» **Exercise goal**:
Beginning with the line that holds "# hacktoberfest-2021" in the data below, give again every line through the one that holds "[Python CDK Docs](https://docs.airbyte.io/connector-development)", exactly as written.
Records START
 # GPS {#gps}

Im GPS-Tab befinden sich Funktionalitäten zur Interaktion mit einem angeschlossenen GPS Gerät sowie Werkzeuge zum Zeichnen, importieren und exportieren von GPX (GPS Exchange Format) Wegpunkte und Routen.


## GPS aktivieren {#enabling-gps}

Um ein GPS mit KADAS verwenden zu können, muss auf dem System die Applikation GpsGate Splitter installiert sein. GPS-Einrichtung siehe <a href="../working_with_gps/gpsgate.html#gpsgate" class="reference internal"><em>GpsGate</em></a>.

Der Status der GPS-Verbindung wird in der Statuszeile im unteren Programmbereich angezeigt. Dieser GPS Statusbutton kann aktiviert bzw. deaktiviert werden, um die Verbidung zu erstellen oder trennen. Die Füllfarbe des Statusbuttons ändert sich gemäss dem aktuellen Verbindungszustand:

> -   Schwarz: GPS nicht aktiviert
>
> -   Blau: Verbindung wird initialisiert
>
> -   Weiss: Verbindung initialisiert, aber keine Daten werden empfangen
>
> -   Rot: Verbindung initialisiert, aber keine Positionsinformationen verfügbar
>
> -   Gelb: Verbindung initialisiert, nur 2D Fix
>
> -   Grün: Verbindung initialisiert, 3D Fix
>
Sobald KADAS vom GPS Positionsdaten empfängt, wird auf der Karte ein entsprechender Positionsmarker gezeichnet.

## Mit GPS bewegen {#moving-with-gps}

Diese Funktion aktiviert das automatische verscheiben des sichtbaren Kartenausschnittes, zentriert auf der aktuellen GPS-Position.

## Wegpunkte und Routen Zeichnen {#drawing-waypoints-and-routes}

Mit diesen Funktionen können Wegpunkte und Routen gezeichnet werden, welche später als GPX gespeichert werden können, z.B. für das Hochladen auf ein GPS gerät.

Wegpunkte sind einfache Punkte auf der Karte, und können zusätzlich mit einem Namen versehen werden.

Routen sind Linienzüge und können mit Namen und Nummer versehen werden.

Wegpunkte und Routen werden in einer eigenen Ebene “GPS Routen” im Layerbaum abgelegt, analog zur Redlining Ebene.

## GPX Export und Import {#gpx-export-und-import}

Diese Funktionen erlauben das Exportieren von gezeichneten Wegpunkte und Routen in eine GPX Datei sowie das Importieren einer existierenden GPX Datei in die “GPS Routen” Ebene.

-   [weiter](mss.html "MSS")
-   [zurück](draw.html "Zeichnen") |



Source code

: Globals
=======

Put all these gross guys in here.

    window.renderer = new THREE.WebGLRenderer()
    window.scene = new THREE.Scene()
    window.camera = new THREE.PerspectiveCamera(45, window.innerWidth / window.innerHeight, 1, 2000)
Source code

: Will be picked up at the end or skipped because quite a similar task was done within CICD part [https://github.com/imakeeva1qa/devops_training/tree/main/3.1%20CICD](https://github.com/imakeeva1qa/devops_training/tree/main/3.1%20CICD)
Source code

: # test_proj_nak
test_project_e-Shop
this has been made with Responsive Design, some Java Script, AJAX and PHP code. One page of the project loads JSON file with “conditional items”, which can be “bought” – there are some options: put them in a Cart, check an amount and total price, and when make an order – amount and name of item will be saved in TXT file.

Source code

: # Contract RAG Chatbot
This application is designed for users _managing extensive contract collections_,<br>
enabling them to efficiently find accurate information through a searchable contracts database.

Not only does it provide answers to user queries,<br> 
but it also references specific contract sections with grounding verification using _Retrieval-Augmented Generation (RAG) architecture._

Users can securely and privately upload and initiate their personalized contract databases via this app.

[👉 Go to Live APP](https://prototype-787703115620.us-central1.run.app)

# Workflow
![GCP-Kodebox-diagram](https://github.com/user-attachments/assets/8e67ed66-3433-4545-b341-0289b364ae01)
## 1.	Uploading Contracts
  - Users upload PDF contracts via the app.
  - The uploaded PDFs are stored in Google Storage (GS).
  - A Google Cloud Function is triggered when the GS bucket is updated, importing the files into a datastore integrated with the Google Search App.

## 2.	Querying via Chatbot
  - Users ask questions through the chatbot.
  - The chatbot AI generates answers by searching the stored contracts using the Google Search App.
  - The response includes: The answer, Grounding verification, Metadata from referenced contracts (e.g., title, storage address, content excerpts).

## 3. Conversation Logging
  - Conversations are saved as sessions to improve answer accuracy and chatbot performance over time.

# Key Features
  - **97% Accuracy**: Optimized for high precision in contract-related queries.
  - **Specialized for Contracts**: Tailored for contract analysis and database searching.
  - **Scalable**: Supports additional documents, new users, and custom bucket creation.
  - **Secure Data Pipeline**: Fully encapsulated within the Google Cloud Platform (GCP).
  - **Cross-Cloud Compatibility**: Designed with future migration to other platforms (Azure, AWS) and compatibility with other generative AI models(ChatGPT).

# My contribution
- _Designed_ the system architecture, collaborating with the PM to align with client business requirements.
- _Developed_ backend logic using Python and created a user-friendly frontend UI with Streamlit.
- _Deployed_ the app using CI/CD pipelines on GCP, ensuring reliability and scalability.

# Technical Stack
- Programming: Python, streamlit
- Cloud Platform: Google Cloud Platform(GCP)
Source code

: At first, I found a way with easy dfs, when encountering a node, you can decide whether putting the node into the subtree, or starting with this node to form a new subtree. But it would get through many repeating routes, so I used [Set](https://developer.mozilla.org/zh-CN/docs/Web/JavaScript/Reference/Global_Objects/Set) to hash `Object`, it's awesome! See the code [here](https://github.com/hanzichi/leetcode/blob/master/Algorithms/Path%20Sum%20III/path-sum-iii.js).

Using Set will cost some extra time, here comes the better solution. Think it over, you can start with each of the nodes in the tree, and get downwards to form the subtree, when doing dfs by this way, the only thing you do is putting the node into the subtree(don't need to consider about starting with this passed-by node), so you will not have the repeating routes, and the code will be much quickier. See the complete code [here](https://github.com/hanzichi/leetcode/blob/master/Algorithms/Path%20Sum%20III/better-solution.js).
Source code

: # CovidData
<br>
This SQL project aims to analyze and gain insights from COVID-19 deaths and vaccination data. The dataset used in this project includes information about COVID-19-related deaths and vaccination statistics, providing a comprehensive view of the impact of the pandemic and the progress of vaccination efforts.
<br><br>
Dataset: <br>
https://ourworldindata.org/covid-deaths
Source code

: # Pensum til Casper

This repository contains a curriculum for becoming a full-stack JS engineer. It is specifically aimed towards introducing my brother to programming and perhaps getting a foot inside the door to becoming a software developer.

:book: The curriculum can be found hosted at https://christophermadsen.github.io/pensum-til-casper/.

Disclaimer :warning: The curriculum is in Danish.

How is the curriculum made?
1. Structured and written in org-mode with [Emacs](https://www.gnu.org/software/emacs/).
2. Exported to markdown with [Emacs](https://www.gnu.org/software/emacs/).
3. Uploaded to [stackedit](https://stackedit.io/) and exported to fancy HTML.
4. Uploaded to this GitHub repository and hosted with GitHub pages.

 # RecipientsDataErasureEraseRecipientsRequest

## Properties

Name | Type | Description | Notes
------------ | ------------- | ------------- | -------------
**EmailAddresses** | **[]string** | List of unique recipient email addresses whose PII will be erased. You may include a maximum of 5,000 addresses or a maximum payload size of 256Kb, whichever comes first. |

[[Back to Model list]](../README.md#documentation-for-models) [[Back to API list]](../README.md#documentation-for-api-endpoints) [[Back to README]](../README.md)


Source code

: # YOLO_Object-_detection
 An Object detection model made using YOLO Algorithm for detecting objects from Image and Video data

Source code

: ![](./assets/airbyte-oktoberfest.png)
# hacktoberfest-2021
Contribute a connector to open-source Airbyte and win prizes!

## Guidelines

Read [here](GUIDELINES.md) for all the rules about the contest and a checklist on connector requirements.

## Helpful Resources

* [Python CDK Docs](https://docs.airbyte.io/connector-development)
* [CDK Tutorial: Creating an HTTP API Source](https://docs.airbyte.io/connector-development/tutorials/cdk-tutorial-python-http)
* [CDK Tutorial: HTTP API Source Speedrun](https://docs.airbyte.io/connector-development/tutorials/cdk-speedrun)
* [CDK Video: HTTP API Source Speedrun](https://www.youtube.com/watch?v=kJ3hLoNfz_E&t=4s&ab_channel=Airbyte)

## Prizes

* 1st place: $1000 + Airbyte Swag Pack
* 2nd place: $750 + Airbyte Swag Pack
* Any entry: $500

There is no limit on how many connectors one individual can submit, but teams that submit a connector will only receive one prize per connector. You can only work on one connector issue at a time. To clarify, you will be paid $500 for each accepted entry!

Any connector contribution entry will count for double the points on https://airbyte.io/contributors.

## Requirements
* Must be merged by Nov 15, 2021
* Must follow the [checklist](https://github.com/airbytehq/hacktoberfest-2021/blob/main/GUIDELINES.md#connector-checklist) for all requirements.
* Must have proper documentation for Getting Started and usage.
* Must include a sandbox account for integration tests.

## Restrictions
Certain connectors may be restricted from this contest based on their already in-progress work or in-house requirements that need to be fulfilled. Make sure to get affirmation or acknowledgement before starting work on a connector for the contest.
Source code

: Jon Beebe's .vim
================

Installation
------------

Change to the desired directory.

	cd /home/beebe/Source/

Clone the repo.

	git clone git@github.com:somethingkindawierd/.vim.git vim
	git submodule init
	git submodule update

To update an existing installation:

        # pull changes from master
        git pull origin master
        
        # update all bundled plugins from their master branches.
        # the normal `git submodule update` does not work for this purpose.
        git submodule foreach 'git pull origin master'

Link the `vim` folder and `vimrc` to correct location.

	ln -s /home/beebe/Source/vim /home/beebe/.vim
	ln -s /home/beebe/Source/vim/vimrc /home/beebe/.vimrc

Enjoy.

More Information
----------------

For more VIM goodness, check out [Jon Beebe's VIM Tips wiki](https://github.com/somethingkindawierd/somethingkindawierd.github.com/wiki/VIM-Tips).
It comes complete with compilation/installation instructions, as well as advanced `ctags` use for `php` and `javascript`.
Records END
» **Output of the exercise**:
# hacktoberfest-2021
Contribute a connector to open-source Airbyte and win prizes!

## Guidelines

Read [here](GUIDELINES.md) for all the rules about the contest and a checklist on connector requirements.

## Helpful Resources

* [Python CDK Docs](https://docs.airbyte.io/connector-development)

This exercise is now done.